Annan’s speech, in honor of International Human Rights Day on Sunday December 10, 2006, marks his farewell to the post he has held for two terms. He used the occasion to set out steps that UN members and the incoming secretary-general should take to improve the situation, starting with the need to build upon the “momentous doctrine”, agreed by world leaders last year, of the responsibility to protect against crimes against humanity.
“We must develop the responsibility to protect into a powerful international norm that is not only quoted but put into practice, whenever and wherever it is needed,” Annan said.
The doctrine has yet to be applied to the horror in Darfur, he noted. “There is more than enough blame to go around,” Annan said. “It can be shared among those who value abstract notions of sovereignty more than the lives of real families, those whose reflex of solidarity puts them on the side of governments and not of peoples, and those who fear that action to stop the slaughter would jeopardize their commercial interests.”
Annan was critical, too, of countries “in the global south” for “caricaturing responsibility to protect as a conspiracy by imperialist powers to take back the hard-won national sovereignty of formerly colonized peoples.” This, he said, was “utterly false.”
It is vital, Annan said, to take action before a genocide is underway.
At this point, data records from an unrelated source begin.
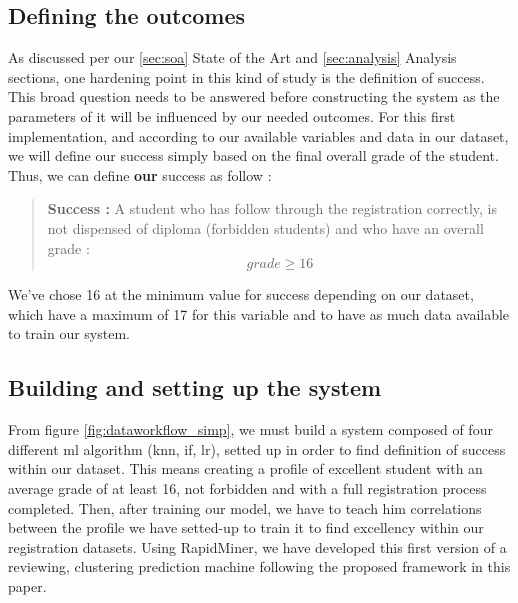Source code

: \documentclass[../main.tex]{subfiles}
\begin{document}
\subsection{Defining the outcomes}

As discussed per our \ref{sec:soa} State of the Art and \ref{sec:analysis} Analysis sections, one hardening point in this kind of study is the definition of success. This broad question needs to be answered before constructing the system as the parameters of it will be influenced by our needed outcomes.
For this first implementation, and according to our available variables and data in our dataset, we will define our success simply based on the final overall grade of the student. Thus, we can define \textbf{our} success as follow :
\begin{quote}
    \textbf{Success :} A student who has follow through the registration correctly, is not dispensed of diploma (forbidden students) and who have an overall grade :
    \begin{equation}
        grade \geq 16
    \end{equation}
\end{quote}

We've chose 16 at the minimum value for success depending on our dataset, which have a maximum of 17 for this variable and to have as much data available to train our system.

\subsection{Building and setting up the system}

From figure \ref{fig:dataworkflow_simp}, we must build a system composed of four different \acrshort{ml} algorithm (\acrfull{knn}, \acrfull{if}, \acrfull{lr}), setted up in order to find definition of success within our dataset. This means creating a profile of excellent student with an average grade of at least 16, not forbidden and with a full registration process completed. 
Then, after training our model, we have to teach him correlations between the profile we have setted-up to train it to find excellency within our registration datasets.
Using RapidMiner, we have developed this first version of a reviewing, clustering prediction machine following the proposed framework in this paper.
\end{document}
He urged UN members and his successor, Ban Ki-Moon, who will be inaugurated next week, to push through an action plan for the prevention of genocide.
The secretary-general dismissed the suggestion – often cited now, for example, in the context of northern Uganda – that peace can trump justice. Sierra Leone and the Balkans showed that “justice has often bolstered lasting peace, by de-legitimizing and driving underground those individuals who pose the greatest threat to it,” Annan said. “That is why there should never be an amnesty for genocide, crimes against humanity and massive violations of human rights. That would only encourage today’s mass murderers – and tomorrow’s would-be mass murderers – to continue their vicious work.”
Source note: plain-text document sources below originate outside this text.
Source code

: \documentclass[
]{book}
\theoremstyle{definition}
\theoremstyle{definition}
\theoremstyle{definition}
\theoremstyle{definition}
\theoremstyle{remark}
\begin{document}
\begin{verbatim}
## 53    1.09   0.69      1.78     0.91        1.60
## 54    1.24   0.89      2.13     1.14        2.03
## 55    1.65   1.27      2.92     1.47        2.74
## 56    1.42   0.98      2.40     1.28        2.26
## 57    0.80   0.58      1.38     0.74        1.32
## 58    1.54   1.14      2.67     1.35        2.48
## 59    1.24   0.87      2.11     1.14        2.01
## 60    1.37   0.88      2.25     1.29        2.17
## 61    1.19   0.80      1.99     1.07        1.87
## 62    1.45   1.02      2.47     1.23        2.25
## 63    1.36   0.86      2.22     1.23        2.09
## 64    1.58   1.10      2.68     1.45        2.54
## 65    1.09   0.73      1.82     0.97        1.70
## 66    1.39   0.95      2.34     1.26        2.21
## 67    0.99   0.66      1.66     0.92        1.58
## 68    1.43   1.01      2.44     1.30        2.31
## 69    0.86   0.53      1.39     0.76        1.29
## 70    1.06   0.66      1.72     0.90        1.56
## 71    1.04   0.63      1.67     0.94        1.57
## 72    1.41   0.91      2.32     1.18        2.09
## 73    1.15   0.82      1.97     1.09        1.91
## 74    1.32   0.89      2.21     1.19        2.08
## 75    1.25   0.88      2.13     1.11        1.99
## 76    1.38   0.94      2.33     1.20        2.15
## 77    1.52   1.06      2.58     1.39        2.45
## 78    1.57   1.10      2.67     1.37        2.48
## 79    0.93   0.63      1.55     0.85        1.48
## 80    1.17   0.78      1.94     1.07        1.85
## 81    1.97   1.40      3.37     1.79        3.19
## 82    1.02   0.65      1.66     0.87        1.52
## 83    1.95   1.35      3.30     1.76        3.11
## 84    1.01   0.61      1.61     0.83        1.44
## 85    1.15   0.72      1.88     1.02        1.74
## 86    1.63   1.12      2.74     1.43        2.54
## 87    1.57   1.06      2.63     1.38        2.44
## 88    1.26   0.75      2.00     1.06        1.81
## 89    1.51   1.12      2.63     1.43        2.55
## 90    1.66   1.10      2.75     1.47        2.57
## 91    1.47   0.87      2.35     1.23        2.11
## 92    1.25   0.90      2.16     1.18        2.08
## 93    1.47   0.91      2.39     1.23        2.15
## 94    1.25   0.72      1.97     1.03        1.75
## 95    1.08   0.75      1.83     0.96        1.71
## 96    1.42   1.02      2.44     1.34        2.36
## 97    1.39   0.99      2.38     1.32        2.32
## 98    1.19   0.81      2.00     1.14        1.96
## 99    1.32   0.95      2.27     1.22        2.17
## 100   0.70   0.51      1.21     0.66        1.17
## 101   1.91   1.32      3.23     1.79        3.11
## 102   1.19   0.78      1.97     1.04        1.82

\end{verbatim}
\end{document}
In his speech, Annan was sharply critical of the methods used by Washington to conduct its “war on terror”, and warned against “abandoning the moral high ground and playing into the hands of the terrorists.”
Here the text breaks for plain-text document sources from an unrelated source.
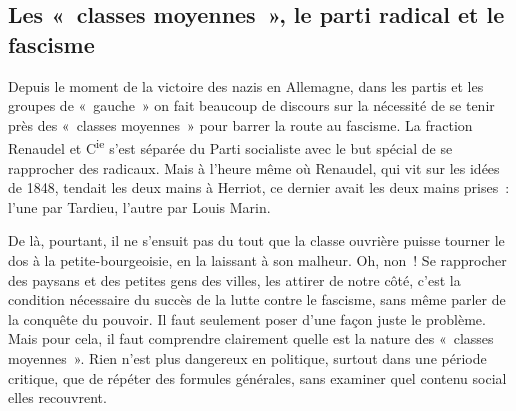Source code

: \documentclass[french,twoside]{book} %
\begin{document}
\subsection[{Les « classes moyennes », le parti radical et le fascisme}]{Les « classes moyennes », le parti radical et le fascisme}
\noindent Depuis le moment de la victoire des nazis en Allemagne, dans les partis et les groupes de « gauche » on fait beaucoup de discours sur la nécessité de se tenir près des « classes moyennes » pour barrer la route au fascisme. La fraction Renaudel et C\textsuperscript{ie} s’est séparée du Parti socialiste avec le but spécial de se rapprocher des radicaux. Mais à l’heure même où Renaudel, qui vit sur les idées de 1848, tendait les deux mains à Herriot, ce dernier avait les deux mains prises : l’une par Tardieu, l’autre par Louis Marin.\par
De là, pourtant, il ne s’ensuit pas du tout que la classe ouvrière puisse tourner le dos à la petite-bourgeoisie, en la laissant à son malheur. Oh, non ! Se rapprocher des paysans et des petites gens des villes, les attirer de notre côté, c’est la condition nécessaire du succès de la lutte contre le fascisme, sans même parler de la conquête du pouvoir. Il faut seulement poser d’une façon juste le problème. Mais pour cela, il faut comprendre clairement quelle est la nature des « classes moyennes ». Rien n’est plus dangereux en politique, surtout dans une période critique, que de répéter des formules générales, sans examiner quel contenu social elles recouvrent.\par
\end{document}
“We need an anti-terrorism strategy that does not merely pay lip-service to the defense of human rights but is built on it,” Annan said. “That is why secret prisons have no place in our struggle against terrorism, and why all places where terrorism suspects are detained must be accessible to the International Committee of the Red Cross. Leading promoters of human rights undermine their own influence when they fail to live up to these principles.”
As part of its “war on terror,” the US government has repeatedly “disappeared” those it accuses of terrorism and held them in secret prisons without access to Red Cross representatives as part of its “war on terror.” It has also flouted the international ban on torture by authorizing certain abusive interrogation techniques.
In a parting shot clearly directed at the Bush administration, Annan warned, too, against making exceptions to the rules on torture. “Once we adopt a policy of making exceptions to these rules or excusing breaches of them, no matter how narrow, we are on a slippery slope. The line cannot be held half way down. We must defend it at the top.”
Annan also expressed his dismay at the failures of the new Human Rights Council in Geneva, which he helped bring into existence in the hope that it would reinvigorate the UN’s human rights work. In practice, this has not happened. Annan welcomed the recent decision to address the Darfur crisis, but criticized the council’s one-sided focus on Israel to the exclusion of many other issues, which has damaged the council in its first few months of existence.
Annan noted the continuing importance of addressing country-specific situations, which some on the council want to move away from. Responding to those who want to deprive the council of its most powerful weapon, Annan affirmed that some governments “will continue to merit condemnation.”
He delivered a ringing call, especially to African leaders, to build a Human Rights Council that lives up to its promise. “Unless Africa wholeheartedly embraces the inviolability of human rights, its struggle for security and development will not succeed,” Annan said. “Many African governments are still resisting the responsibility to protect. Many, even among the most democratic, are still reluctant to play their role in the Human Rights Council by speaking out impartially against all abuses. They can, and must, do more.”
Annan praised the role of non-governmental organizations worldwide. “Without the spotlight you shine, abuses would go unnoticed,” he said. “In return, we must do everything to protect you from harassment, intimidation and reprisal, so you can carry on your vital work.”
Kenneth Roth, executive director of Human Rights Watch, introduced Annan for the speech at the Lincoln Center’s Rose Theater in New York. “As secretary-general, Annan has placed human rights at the top of the UN’s agenda,” said Roth. “He will be a hard act to follow. But we look to Ban Ki-Moon to continue Annan’s strong, outspoken leadership on human rights.”